Researchers have identified a new, and perhaps more permanent type of plastic pollution, one that incorporates itself right into the rocky shoreline called ‘plasticrust’. It is a veneer of plastic encrusted right onto rocks of the shore.

Ignacio Gestoso, a marine ecologist at the MARE-Marine and Environmental Research Center on the Portuguese island of Madeira, first noticed the strange crusts on the volcanic island’s shoreline rocks in 2016. The light blue films were plastered onto the rock like old chewing gum grafted onto a sidewalk. 

The next year, the researchers saw that the crusts were still there. Early this year, they returned to the spot to find more area covered in the mysterious substance, now in multiple colors. So, the team decided to take measurements and collect more samples to see what they were dealing with.

The researchers found that over three years, the crusts had gone from a single sighting to covering nearly 10 percent of the rocks’ surfaces by randomly sampling rocky areas of the shoreline. Chemical analysis of the stuff revealed that it was polyethylene, an extremely common plastic often used in single-use packaging and food containers.

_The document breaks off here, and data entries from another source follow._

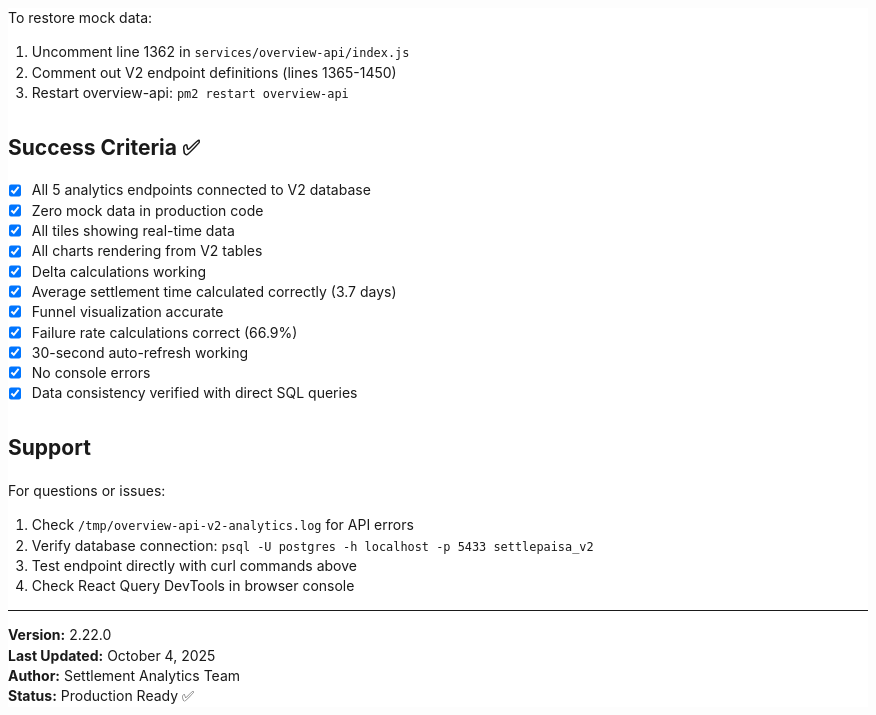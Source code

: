 To restore mock data:
1. Uncomment line 1362 in `services/overview-api/index.js`
2. Comment out V2 endpoint definitions (lines 1365-1450)
3. Restart overview-api: `pm2 restart overview-api`

## Success Criteria ✅

- [x] All 5 analytics endpoints connected to V2 database
- [x] Zero mock data in production code
- [x] All tiles showing real-time data
- [x] All charts rendering from V2 tables
- [x] Delta calculations working
- [x] Average settlement time calculated correctly (3.7 days)
- [x] Funnel visualization accurate
- [x] Failure rate calculations correct (66.9%)
- [x] 30-second auto-refresh working
- [x] No console errors
- [x] Data consistency verified with direct SQL queries

## Support

For questions or issues:
1. Check `/tmp/overview-api-v2-analytics.log` for API errors
2. Verify database connection: `psql -U postgres -h localhost -p 5433 settlepaisa_v2`
3. Test endpoint directly with curl commands above
4. Check React Query DevTools in browser console

---

**Version:** 2.22.0  
**Last Updated:** October 4, 2025  
**Author:** Settlement Analytics Team  
**Status:** Production Ready ✅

In a paper published this month in the journal Science of The Total Environment, Gestoso and his team formally dubbed the phenomenon as “plasticrust,” a never-before-seen form of plastic pollution. Tragically, it’s not even the first type of totally new material our species has birthed into the natural environment with our plastic pollution. Six years ago, researchers found an unholy merger of plastic and rock on a Hawaiian beach, the result of campfires melting plastic waste and bonding it with sand and pebbles. But unlike this “plastiglomerate,” Gestoso thinks plasticrust was forged by water, not fire.

On Madeira, the plasticrust is gradually replacing natural biological crusts and films on the rocks—surfaces that intertidal animals like barnacles and snails adhere to and feed from. Gestoso’s team found that an algae-eating species of winkle sea snail was nearly as abundant on the plasticrusts as it was on normal surfaces, suggesting that the mollusks might not avoid plasticrusts, but graze on the algae that settle right on top. That raises the possibility that they’re ingesting some of the plastic in the process.

Gestoso says future studies should figure out just how much plastic the grazing snails are taking up to evaluate the potential risk plasticrusts pose. He also says he and his team are planning to conduct comprehensive field surveys for plasticrusts in the region to get an idea of where the stuff is accumulating. 

Gestoso hopes that the plasticrust’s discovery can contribute to awareness about the consequences of plastic waste, as unsettling as the news is. “As a marine ecologist researcher, I would prefer to be reporting other types of findings, and not a paper describing this sad new way of plastic pollution,” Gestoso said. “Unfortunately, the magnitude of the problem is so huge that few places are free of plastic pollution.”